Dataset entries

____

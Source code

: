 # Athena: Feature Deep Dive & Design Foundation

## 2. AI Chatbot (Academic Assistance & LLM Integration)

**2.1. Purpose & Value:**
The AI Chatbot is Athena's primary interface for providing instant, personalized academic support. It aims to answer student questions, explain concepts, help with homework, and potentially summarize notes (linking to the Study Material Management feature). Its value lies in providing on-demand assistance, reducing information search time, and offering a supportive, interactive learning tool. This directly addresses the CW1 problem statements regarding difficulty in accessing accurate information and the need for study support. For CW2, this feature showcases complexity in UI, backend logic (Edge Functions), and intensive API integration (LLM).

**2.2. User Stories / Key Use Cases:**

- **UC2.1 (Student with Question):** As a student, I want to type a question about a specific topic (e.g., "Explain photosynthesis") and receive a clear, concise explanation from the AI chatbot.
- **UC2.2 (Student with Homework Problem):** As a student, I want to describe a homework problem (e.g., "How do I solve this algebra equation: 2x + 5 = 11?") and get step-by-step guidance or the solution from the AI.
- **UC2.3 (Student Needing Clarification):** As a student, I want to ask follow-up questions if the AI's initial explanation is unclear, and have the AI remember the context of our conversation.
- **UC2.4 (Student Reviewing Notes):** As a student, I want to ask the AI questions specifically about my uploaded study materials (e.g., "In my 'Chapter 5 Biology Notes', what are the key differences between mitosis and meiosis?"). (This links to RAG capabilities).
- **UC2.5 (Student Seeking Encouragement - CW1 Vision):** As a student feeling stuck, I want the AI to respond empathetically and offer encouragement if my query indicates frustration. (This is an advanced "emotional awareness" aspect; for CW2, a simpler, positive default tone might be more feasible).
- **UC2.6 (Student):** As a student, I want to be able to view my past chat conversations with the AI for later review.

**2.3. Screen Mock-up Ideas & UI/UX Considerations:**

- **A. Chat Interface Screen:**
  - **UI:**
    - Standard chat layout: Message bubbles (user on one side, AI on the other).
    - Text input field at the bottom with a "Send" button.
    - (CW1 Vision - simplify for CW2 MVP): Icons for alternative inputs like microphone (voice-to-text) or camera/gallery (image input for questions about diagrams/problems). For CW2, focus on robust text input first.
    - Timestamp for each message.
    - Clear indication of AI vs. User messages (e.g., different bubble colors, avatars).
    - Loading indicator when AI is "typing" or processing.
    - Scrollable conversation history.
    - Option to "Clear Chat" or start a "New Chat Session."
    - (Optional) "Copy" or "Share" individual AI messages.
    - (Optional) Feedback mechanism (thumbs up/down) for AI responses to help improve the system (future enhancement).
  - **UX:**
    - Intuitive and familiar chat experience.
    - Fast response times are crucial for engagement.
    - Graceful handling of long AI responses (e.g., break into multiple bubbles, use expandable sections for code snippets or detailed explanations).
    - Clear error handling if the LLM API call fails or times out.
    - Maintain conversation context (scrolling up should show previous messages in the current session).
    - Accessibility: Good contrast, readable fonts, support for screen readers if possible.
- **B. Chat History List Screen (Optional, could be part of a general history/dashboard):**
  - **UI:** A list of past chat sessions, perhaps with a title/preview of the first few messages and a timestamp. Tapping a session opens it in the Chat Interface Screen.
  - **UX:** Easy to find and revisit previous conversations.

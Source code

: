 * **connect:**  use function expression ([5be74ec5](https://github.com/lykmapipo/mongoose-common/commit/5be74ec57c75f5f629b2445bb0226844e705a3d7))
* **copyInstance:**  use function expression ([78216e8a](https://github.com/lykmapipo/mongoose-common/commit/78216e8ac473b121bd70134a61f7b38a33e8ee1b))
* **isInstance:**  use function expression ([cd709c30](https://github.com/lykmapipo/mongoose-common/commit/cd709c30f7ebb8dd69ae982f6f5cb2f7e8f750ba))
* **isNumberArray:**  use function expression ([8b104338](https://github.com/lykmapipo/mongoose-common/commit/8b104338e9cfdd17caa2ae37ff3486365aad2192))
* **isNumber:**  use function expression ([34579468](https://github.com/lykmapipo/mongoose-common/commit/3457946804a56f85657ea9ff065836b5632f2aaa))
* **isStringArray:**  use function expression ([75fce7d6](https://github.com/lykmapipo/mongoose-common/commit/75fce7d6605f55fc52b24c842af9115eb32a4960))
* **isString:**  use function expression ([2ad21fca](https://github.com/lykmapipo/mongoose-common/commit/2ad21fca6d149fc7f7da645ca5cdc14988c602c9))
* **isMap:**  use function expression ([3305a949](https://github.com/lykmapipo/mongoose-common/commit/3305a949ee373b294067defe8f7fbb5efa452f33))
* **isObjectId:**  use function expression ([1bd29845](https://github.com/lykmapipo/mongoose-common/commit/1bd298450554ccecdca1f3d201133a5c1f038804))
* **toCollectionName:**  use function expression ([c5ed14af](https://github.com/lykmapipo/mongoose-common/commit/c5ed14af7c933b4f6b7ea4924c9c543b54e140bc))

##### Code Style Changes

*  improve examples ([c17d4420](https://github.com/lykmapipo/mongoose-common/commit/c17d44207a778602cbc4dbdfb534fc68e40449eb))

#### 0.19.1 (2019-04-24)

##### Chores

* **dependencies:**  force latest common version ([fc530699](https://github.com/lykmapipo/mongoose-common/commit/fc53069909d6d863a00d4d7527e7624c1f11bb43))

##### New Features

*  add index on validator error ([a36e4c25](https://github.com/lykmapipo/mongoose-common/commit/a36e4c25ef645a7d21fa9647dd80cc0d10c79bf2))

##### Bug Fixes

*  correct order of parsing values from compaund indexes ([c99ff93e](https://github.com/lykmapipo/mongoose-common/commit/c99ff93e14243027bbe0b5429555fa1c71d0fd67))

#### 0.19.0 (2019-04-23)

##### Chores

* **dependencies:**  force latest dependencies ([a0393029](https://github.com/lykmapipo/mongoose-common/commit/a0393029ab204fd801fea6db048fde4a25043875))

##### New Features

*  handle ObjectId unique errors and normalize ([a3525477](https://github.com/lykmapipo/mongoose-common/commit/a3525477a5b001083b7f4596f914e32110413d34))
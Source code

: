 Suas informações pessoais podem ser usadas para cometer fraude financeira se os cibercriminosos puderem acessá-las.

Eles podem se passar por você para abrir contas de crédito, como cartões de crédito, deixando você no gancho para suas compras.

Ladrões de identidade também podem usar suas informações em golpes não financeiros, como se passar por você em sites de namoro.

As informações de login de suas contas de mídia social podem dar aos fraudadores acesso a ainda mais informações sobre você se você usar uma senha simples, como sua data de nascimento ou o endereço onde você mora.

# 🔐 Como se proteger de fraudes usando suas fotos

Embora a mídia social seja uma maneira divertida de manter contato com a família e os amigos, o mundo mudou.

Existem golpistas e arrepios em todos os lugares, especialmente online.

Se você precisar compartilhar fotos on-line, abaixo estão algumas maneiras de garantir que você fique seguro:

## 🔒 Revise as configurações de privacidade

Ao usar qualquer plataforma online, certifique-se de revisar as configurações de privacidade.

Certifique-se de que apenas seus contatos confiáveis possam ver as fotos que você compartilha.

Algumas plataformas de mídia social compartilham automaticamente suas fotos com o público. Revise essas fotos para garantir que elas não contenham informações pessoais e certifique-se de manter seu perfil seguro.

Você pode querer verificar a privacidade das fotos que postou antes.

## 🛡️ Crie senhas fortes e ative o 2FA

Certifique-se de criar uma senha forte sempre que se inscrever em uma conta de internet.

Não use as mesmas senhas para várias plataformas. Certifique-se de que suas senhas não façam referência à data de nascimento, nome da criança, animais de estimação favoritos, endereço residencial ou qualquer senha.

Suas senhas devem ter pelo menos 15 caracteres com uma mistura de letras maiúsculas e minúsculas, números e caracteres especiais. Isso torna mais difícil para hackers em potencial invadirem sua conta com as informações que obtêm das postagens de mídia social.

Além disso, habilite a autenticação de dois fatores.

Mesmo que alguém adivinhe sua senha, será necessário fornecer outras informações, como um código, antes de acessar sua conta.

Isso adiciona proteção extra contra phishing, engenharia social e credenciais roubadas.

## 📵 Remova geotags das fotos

____

### Problem to solve
Please reproduce exactly the lines from the first one of the records above through the line containing "Purpose & Value:**", both included, and nothing else.

### Reply to the exercise
Source code

: # Athena: Feature Deep Dive & Design Foundation

## 2. AI Chatbot (Academic Assistance & LLM Integration)

**2.1. Purpose & Value:**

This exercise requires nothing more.